4.2. Local Optima Network Construction

4.2.1. Nodes: Local Optima

For each experimental instance, we consider a random feasible solution sample $\mathcal{SP}$ of ${10}^3$ solutions where each Delimiter representation is chosen uniformly at random, with the depot 0 repeated $k-1$ times, where k is the number of vehicles. However, we keep the solution only if it is feasible for the experimental instance. Each element of the feasible solution sample is used as the initial solution for the First-Improvement hill-climbing algorithm (Algorithm 1) to obtain the corresponding local optimum. We use $LO\left(\mathcal{SP}\right)$ to denote the local optima sample, the set of local optima thus obtained.

Algorithm 1 First-Improvement Hill-Climbing

procedure First-Improvement Hill-Climbing     $x\leftarrow$ initial solution     while x is not a Local Optimum do         $x^{\prime }\leftarrow$ random solution from $\mathcal{N}\left(x\right)$         if $f\left(x^{\prime }\right)<f\left(x\right)$ then            $x\leftarrow x^{\prime }$         end if     end while   end procedure

4.2.2. Edges: Relocate Distance

Most local operators that have been defined in the literature on local-search-based algorithms for VRP are inspired by those used for TSP [16]. The majority of them are symmetric, i.e., if a solution y can be obtained by one application of the local operator to a solution x, then the same holds in the opposite direction. And it is the case for the Relocate operator considered in this research.

Each local operator is associated to a notion of distance. Given two solutions x and y, the corresponding distance $d(x,y)$ is the minimum number of applications of the local operator necessary to transform x into y. In other words, computing $d(x,y)$ corresponds to computing a shortest path from x to y in the corresponding search space.

For many local operators, the corresponding distances in the TSP search space can be computed efficiently (e.g., such is the case for the Relocate and Exchange operators), which results in their wider use. But in some cases computing the corresponding distance is NP-hard (e.g., it holds for the distance based on 2-Opt). The reader is referred to the survey by Schiavinotto and Stützle [25] for more details (therein, Relocate, Exchange and 2-Opt are called insert, interchange and 2-edge-exchange, respectively). These complexity results can be easily adapted to the versions of these operators for m-TSP, thus computing the distance in a m-TSP space is polynomial for Relocate and Exchange, whereas it is NP-hard for 2-Opt.
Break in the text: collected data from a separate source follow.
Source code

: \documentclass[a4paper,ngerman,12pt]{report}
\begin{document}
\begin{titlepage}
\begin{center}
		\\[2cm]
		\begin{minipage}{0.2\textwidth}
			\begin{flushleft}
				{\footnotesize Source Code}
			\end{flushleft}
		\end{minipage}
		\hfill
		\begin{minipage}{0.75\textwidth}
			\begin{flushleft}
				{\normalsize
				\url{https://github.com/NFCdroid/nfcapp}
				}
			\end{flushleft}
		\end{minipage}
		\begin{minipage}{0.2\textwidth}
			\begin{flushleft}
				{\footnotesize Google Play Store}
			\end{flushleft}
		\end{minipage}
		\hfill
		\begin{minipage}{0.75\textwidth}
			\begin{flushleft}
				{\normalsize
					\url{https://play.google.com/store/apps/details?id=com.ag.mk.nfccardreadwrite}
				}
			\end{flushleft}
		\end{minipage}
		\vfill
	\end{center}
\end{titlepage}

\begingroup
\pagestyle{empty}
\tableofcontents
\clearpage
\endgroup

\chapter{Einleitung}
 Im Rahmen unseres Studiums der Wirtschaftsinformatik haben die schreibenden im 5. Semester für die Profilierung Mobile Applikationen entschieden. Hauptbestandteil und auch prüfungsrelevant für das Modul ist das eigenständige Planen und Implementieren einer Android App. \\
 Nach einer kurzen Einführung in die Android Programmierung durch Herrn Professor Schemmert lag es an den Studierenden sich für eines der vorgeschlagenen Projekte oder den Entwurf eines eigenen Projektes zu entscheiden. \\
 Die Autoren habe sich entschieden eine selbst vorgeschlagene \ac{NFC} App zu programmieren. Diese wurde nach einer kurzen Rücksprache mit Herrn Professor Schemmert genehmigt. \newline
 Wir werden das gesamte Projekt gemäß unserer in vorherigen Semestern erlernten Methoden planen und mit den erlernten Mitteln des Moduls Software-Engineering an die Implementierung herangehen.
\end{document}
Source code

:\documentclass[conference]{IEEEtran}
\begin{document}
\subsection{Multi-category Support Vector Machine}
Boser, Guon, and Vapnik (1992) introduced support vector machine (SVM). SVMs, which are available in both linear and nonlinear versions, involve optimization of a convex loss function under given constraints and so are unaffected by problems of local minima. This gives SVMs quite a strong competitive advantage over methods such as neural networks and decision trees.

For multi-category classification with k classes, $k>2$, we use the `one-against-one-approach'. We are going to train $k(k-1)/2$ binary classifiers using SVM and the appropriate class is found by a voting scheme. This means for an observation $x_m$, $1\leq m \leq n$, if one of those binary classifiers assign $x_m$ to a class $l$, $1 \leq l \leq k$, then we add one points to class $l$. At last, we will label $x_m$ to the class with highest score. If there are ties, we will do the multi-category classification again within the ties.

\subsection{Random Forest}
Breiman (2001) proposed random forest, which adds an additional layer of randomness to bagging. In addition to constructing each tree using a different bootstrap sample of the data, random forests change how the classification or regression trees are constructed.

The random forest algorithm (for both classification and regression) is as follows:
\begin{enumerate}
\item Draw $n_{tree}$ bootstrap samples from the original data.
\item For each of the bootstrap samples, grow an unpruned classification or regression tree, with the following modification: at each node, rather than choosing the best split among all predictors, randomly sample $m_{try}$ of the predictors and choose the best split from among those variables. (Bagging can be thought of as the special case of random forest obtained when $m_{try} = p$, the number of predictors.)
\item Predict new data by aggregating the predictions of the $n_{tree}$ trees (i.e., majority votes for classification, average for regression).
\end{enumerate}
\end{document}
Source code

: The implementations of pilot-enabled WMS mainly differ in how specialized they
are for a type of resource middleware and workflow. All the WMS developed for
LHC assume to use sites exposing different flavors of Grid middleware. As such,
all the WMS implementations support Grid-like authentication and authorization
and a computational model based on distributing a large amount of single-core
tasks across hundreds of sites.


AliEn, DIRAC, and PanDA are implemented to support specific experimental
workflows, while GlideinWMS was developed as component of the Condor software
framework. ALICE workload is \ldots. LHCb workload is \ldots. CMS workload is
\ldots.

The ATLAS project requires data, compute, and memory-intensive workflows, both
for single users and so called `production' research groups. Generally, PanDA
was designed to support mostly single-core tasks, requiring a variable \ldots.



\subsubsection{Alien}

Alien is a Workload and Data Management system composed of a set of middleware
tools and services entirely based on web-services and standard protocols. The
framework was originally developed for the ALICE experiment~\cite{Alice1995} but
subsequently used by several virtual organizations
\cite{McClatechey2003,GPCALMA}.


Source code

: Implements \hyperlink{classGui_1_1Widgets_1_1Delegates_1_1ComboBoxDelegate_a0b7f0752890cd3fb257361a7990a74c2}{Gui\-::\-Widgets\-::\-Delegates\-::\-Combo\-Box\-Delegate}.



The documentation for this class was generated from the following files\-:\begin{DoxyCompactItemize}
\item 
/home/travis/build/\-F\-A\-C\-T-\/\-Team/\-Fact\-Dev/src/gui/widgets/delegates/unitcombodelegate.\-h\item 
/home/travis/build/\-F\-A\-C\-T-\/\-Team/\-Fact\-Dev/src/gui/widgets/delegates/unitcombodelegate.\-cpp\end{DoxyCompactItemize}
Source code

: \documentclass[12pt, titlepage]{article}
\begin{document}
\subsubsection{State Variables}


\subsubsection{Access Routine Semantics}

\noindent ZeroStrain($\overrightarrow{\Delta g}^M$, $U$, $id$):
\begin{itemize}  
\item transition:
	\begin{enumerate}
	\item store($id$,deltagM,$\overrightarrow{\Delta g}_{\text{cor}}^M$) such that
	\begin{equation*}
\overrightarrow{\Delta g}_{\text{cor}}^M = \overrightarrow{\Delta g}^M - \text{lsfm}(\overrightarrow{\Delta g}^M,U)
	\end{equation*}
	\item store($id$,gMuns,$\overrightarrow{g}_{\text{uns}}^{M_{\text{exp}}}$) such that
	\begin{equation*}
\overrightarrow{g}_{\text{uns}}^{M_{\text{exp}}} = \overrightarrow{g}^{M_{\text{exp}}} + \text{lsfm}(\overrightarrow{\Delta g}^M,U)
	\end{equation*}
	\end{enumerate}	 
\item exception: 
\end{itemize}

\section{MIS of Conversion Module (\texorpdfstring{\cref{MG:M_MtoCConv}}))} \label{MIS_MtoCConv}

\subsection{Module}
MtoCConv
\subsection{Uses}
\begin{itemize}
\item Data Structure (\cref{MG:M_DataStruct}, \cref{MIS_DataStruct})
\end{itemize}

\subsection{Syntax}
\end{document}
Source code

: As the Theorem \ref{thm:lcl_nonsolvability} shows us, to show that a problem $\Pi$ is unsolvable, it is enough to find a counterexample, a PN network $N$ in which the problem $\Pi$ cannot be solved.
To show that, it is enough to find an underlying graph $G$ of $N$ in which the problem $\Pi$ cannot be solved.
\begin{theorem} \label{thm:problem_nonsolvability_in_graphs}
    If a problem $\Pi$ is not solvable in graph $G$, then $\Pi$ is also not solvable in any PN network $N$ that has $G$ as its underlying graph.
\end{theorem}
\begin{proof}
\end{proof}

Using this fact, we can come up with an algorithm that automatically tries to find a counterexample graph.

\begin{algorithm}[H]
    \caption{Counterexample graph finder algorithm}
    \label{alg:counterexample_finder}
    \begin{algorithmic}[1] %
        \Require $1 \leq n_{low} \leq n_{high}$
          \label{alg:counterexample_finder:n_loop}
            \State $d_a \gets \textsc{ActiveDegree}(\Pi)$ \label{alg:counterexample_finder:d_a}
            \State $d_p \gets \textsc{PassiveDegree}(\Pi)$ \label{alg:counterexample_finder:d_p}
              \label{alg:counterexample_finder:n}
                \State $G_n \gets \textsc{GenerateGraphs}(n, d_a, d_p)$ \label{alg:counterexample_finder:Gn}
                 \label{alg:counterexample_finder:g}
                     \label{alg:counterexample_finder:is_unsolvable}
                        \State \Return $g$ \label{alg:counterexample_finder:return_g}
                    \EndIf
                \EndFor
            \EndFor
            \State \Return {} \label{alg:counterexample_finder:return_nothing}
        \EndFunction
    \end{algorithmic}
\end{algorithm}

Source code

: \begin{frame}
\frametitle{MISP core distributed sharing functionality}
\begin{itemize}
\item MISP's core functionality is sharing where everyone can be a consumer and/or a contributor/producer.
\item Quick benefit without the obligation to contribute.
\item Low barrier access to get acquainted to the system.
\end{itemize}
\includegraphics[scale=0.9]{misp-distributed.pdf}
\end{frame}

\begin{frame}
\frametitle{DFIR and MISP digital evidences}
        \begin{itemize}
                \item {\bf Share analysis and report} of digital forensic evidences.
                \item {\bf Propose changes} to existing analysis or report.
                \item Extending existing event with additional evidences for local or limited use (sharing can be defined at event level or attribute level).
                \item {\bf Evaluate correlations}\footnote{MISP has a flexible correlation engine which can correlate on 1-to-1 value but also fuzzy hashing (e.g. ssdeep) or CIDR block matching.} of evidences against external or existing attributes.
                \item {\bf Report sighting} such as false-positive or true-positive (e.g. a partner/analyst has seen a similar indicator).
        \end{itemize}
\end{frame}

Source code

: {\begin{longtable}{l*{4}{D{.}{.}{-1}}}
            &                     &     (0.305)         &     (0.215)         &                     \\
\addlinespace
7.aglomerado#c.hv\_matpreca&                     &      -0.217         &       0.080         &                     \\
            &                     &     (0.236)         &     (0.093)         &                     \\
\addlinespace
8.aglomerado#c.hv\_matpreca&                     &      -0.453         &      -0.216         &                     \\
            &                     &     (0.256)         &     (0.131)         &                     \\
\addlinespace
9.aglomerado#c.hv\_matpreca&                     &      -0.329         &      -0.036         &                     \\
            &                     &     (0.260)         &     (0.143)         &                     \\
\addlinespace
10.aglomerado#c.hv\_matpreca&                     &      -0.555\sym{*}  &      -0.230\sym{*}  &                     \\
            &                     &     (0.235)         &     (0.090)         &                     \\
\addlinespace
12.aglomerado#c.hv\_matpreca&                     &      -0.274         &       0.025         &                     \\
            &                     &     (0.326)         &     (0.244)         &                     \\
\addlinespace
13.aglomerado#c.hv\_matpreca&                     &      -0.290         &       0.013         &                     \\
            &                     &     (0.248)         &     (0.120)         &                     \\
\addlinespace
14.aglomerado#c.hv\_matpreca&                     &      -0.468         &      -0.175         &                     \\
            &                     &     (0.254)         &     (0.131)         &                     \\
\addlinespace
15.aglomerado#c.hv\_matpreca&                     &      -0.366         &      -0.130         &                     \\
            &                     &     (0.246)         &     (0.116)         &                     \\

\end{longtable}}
Constraining the search space tends to make computing the distance harder. For example, computing a shortest path between two solutions of TSP in the search space generated by 2-Opt is “only” NP-complete when any solution can be visited along the way. Adding a restriction that only TSP routes of duration at most a certain constant K can be visited along the way makes the problem of computing a shortest path PSPACE-hard. This can be seen with a simple reduction from the Hamiltonian Cycle Reconfiguration problem based on 2-Opt, that was proved by Takaoka [26] to be PSPACE-complete. Thus computing the 2-Opt distance in DVRP is PSPACE-hard.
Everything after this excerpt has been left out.